I always knew I was going to college. From grammar school on, that was a given. Not that everyone should go to college but, for me, it was the obvious path. I remember obesessing, starting in junior year of high school, about which college I would go to. It consumed me. And when I got to college, and then veterinary school, it totally engulfed me. Most of my waking hours were spent in class or studying. Analise from ACM, I think, can relate to this as she is now in her residency and, I believe, is experiencing a similar situation. If you want to succeed at something, it takes commitment. But at what cost?
Today’s reading from Baruch centers on the Israelites in Babylonian captivity. The prophet tells them that it is not God’s intention to destroy them but to punish them as would a parent disciplining their child. No parent is joyful for having to punish a child or put them into a modern day exile (sending them to their room). Parents punish in order to break the cycle of bad behavior for they know this behavior will be destructive for the child. As does God. The Israelites are caught up in the cycle of sin, punishment, repentance and return to God.

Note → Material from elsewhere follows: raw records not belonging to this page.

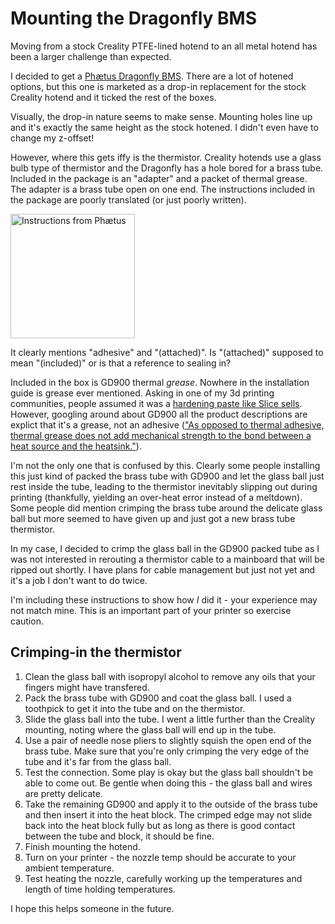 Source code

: # Mounting the Dragonfly BMS

Moving from a stock Creality PTFE-lined hotend to an all metal hotend has been a larger challenge than expected.

I decided to get a [Phætus Dragonfly BMS](https://www.phaetus.com/dragonflybms/). There are a lot of hotened options, but this one is marketed as a drop-in replacement for the stock Creality hotend and it ticked the rest of the boxes.

Visually, the drop-in nature seems to make sense. Mounting holes line up and it's exactly the same height as the stock hotened. I didn't even have to change my z-offset!

However, where this gets iffy is the thermistor. Creality hotends use a glass bulb type of thermistor and the Dragonfly has a hole bored for a brass tube. Included in the package is an "adapter" and a packet of thermal grease. The adapter is a brass tube open on one end. The instructions included in the package are poorly translated (or just poorly written).

<img width="199" alt="Instructions from Phætus" src="https://user-images.githubusercontent.com/1152927/184501870-cdac4266-4bb5-44d4-a5ab-d5057e761999.png">

It clearly mentions "adhesive" and "(attached)". Is "(attached)" supposed to mean "(included)" or is that a reference to sealing in? 

Included in the box is GD900 thermal _grease_. Nowhere in the installation guide is grease ever mentioned. Asking in one of my 3d printing communities, people assumed it was a [hardening paste like Slice sells](https://www.sliceengineering.com/products/boron-nitride-paste). However, googling around about GD900 all the product descriptions are explict that it's a grease, not an adhesive (["As opposed to thermal adhesive, thermal grease does not add mechanical strength to the bond between a heat source and the heatsink."](https://www.pcboard.ca/gd900-thermal-grease-5g-bag)). 

I'm not the only one that is confused by this. Clearly some people installing this just kind of packed the brass tube with GD900 and let the glass ball just rest inside the tube, leading to the thermistor inevitably slipping out during printing (thankfully, yielding an over-heat error instead of a meltdown). Some people did mention crimping the brass tube around the delicate glass ball but more seemed to have given up and just got a new brass tube thermistor.

In my case, I decided to crimp the glass ball in the GD900 packed tube as I was not interested in rerouting a thermistor cable to a mainboard that will be ripped out shortly. I have plans for cable management but just not yet and it's a job I don't want to do twice.

I'm including these instructions to show how *I* did it - your experience may not match mine. This is an important part of your printer so exercise caution.

## Crimping-in the thermistor

1. Clean the glass ball with isopropyl alcohol to remove any oils that your fingers might have transfered.
2. Pack the brass tube with GD900 and coat the glass ball. I used a toothpick to get it into the tube and on the thermistor. 
3. Slide the glass ball into the tube. I went a little further than the Creality mounting, noting where the glass ball will end up in the tube.
4. Use a pair of needle nose pliers to slightly squish the open end of the brass tube. Make sure that you're only crimping the very edge of the tube and it's far from the glass ball.
5. Test the connection. Some play is okay but the glass ball shouldn't be able to come out. Be gentle when doing this - the glass ball and wires are pretty delicate.
6. Take the remaining GD900 and apply it to the outside of the brass tube and then insert it into the heat block. The crimped edge may not slide back into the heat block fully but as long as there is good contact between the tube and block, it should be fine.
7. Finish mounting the hotend.
8. Turn on your printer - the nozzle temp should be accurate to your ambient temperature. 
9. Test heating the nozzle, carefully working up the temperatures and length of time holding temperatures.

I hope this helps someone in the future.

What is the sin God is most angered about on the part of the Israelites? Which sin has resulted in their condemnation at the hands of the Babylonians? It is the one that was so prominent while they were in the desert and crafted the golden calf. Idol worship. While in Canaan, God’s people drifted to worship the gods of their neighbors. Gods who could neither see or speak. Who were crafted from gold, silver and wood. Whose creators were mortal and who, themselves, would perish. Could mere mortals create immortal gods? These gods could not lead them or guide them, nor were they filled with spirit.
Do we craft gods today out of gold, silver or wood? Maybe not. But we do craft idols for ourselves. For me, succeeding in my studies was the primary focus during my days at the University of Illinois. I went to mass when I could but my faith definitely took a back seat to the gods of pathology, anatomy and physiology. I was studying and worshipping the gods that the true God created. Like admiring the Mona Lisa and not Leonardo da Vinci. The created but not the Creator. And don’t we all have our idols today? Treasures, power, fame and pleasure. A good job. A nice home. A great car. Hobbies. Sports. These can become our idols. But what is an idol? These things, in of themselves, are not bad. We need money. We need to work and have leisure time. But when do these things become idols?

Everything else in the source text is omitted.